Whenever the word "with" shows up in a line of the data, copy that line.

**RECORDS FOR THE EXERCISE:**
====================

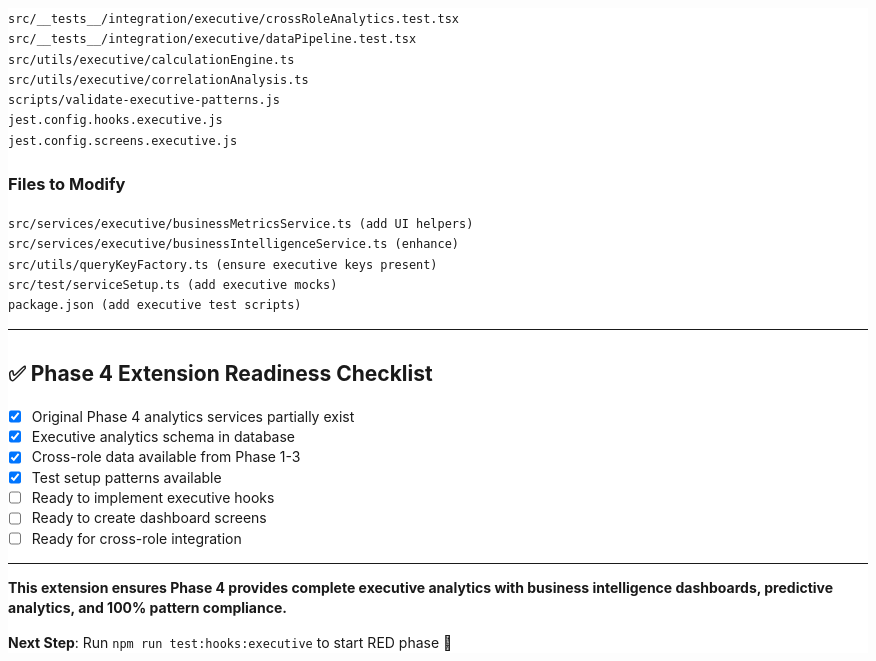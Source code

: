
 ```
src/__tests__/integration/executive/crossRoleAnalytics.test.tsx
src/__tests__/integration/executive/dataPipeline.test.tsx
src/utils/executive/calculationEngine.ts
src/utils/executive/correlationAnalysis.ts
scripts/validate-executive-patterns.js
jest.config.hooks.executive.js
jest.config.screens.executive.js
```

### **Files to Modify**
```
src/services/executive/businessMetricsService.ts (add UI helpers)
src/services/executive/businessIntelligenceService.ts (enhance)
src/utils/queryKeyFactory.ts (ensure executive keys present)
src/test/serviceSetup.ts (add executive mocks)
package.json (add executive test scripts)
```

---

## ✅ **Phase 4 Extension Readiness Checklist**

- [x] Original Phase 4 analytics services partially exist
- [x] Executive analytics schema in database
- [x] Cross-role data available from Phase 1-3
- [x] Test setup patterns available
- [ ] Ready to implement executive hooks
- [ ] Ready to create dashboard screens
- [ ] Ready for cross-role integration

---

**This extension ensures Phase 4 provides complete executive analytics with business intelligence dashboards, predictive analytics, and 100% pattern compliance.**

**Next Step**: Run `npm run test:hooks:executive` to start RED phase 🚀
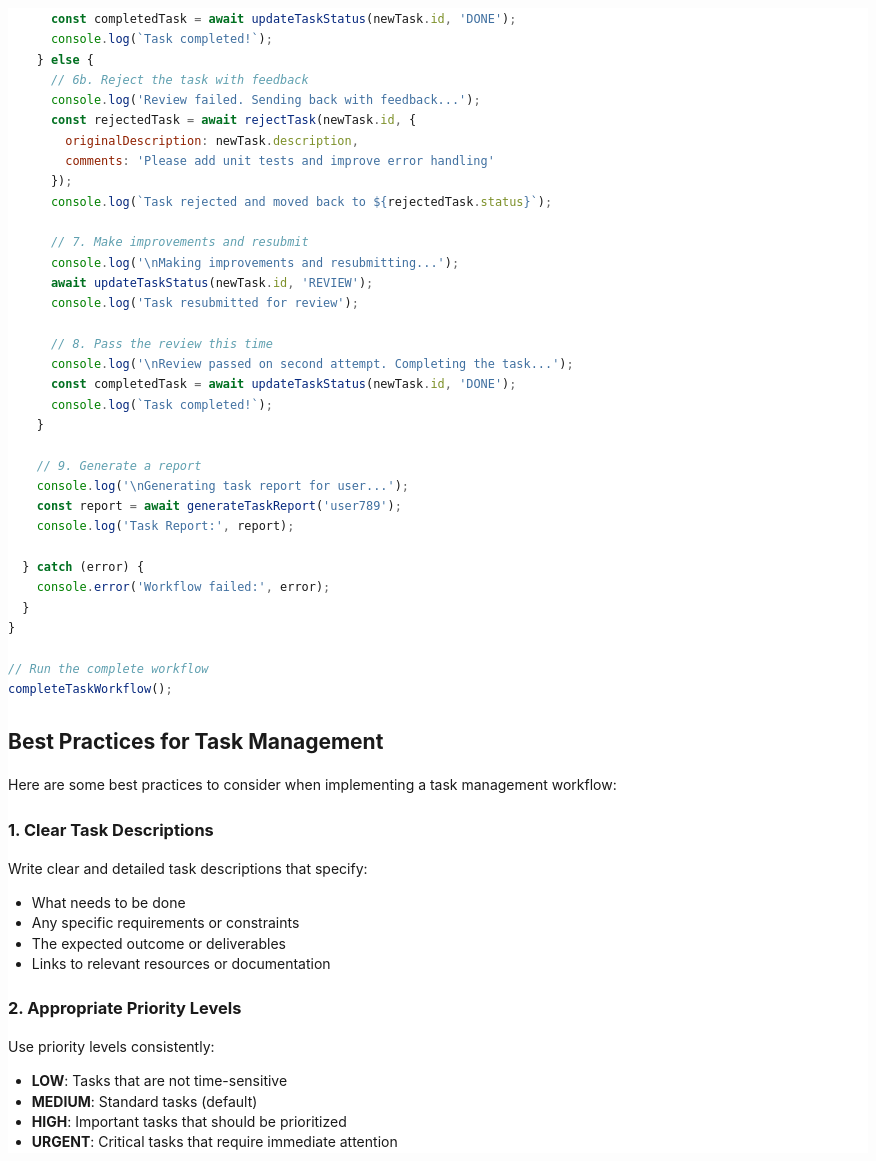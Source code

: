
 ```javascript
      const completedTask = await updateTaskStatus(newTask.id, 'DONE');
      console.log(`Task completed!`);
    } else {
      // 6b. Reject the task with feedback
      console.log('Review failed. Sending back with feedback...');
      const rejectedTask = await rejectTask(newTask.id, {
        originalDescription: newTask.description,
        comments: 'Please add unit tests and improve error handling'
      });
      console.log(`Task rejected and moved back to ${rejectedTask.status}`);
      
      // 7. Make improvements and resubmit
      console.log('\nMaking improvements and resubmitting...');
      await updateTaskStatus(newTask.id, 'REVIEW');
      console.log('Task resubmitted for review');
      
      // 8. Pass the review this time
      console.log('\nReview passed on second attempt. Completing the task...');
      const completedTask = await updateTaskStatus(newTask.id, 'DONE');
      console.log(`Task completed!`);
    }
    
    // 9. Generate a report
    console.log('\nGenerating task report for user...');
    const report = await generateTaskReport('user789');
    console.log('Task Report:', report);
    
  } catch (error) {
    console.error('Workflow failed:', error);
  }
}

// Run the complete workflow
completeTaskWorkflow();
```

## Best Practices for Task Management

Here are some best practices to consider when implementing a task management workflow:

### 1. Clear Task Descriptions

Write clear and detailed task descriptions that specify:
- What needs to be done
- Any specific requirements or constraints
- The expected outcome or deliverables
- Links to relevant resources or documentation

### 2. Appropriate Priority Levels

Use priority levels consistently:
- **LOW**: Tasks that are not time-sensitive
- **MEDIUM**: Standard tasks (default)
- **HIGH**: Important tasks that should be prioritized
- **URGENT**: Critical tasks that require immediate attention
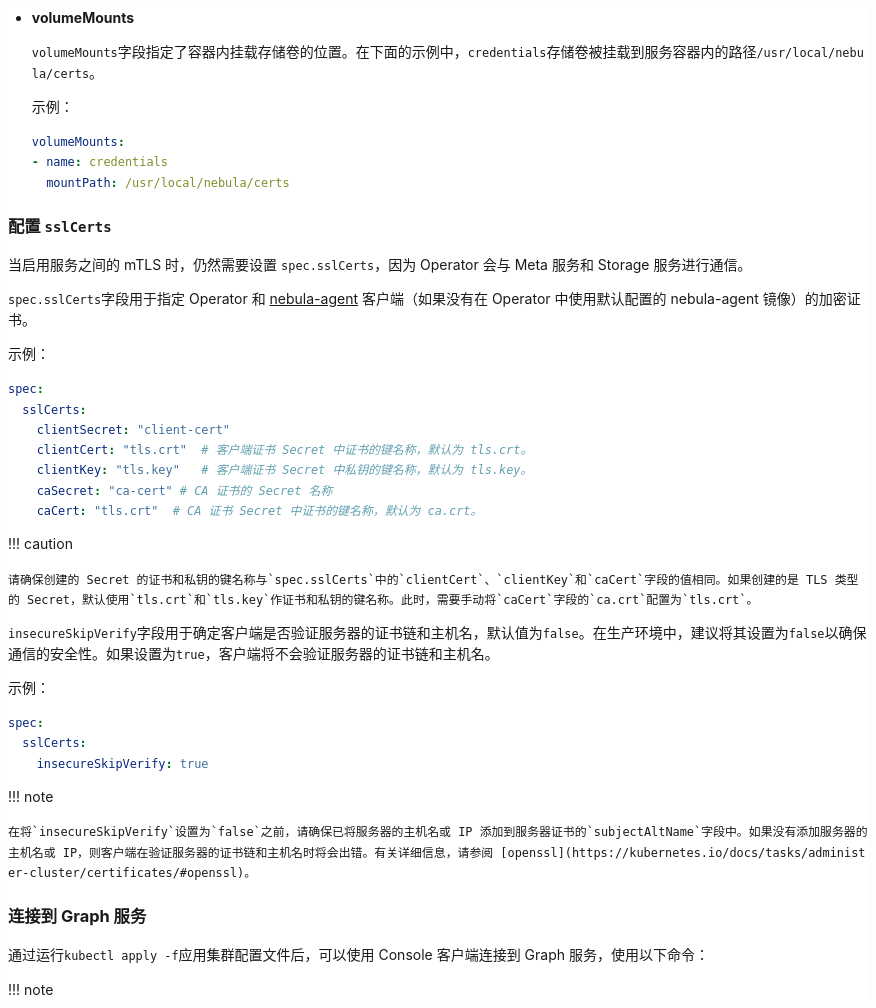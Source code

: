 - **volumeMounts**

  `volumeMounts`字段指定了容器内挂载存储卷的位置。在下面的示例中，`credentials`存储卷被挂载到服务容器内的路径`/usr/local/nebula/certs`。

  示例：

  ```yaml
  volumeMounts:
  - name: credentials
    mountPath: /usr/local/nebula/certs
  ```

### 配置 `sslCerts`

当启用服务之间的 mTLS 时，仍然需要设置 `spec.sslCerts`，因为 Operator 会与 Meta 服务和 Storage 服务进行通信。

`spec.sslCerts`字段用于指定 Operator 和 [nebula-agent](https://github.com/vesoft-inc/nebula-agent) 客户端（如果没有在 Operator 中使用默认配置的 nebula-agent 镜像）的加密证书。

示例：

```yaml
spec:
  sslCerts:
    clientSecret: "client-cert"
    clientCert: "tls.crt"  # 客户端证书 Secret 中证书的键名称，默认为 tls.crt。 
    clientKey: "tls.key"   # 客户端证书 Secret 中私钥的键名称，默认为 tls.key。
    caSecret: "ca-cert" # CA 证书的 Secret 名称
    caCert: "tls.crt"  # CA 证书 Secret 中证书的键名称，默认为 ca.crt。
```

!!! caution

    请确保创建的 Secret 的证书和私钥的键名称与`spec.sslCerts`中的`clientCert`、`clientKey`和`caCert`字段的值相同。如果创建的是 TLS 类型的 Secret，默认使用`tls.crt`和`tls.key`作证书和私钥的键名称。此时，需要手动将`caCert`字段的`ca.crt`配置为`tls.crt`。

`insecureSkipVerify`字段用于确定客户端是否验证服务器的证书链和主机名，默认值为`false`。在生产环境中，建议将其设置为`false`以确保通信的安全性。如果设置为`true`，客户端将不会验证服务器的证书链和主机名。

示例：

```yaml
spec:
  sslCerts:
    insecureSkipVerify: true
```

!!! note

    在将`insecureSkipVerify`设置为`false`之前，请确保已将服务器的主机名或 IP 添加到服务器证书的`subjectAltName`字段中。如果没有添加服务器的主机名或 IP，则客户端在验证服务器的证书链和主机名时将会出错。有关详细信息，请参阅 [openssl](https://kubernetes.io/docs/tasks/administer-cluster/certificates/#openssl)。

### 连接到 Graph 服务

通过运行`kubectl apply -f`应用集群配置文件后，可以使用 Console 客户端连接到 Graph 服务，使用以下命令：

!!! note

====================

**TASK SOLUTION:**
**This extension ensures Phase 4 provides complete executive analytics with business intelligence dashboards, predictive analytics, and 100% pattern compliance.**
      // 6b. Reject the task with feedback
      console.log('Review failed. Sending back with feedback...');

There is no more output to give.